*** RECORDED DATA Section Begins ***

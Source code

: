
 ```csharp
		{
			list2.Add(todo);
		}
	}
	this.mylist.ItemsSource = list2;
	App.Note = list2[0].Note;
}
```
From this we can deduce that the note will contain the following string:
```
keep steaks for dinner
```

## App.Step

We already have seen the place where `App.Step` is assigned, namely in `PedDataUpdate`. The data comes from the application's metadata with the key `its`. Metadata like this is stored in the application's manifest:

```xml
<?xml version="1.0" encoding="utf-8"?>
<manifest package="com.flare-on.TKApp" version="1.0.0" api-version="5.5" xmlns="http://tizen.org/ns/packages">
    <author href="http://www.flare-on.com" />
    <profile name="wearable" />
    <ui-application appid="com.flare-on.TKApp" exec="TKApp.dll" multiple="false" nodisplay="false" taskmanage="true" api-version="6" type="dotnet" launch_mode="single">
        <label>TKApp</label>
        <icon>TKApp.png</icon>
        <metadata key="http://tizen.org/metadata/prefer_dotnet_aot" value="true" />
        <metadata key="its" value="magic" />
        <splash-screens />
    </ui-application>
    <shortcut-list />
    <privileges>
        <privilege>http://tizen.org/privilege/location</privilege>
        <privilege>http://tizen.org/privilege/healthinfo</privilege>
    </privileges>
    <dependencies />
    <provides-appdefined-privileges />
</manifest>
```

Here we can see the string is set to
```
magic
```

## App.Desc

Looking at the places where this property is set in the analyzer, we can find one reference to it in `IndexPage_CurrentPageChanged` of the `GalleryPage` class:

*** RECORDED DATA Section Ends ***

● TASK PROMPT:
Lines containing the word "application": copy every one of them from the records above.

● ANSWER BOX:
We already have seen the place where `App.Step` is assigned, namely in `PedDataUpdate`. The data comes from the application's metadata with the key `its`. Metadata like this is stored in the application's manifest:
    <ui-application appid="com.flare-on.TKApp" exec="TKApp.dll" multiple="false" nodisplay="false" taskmanage="true" api-version="6" type="dotnet" launch_mode="single">
    </ui-application>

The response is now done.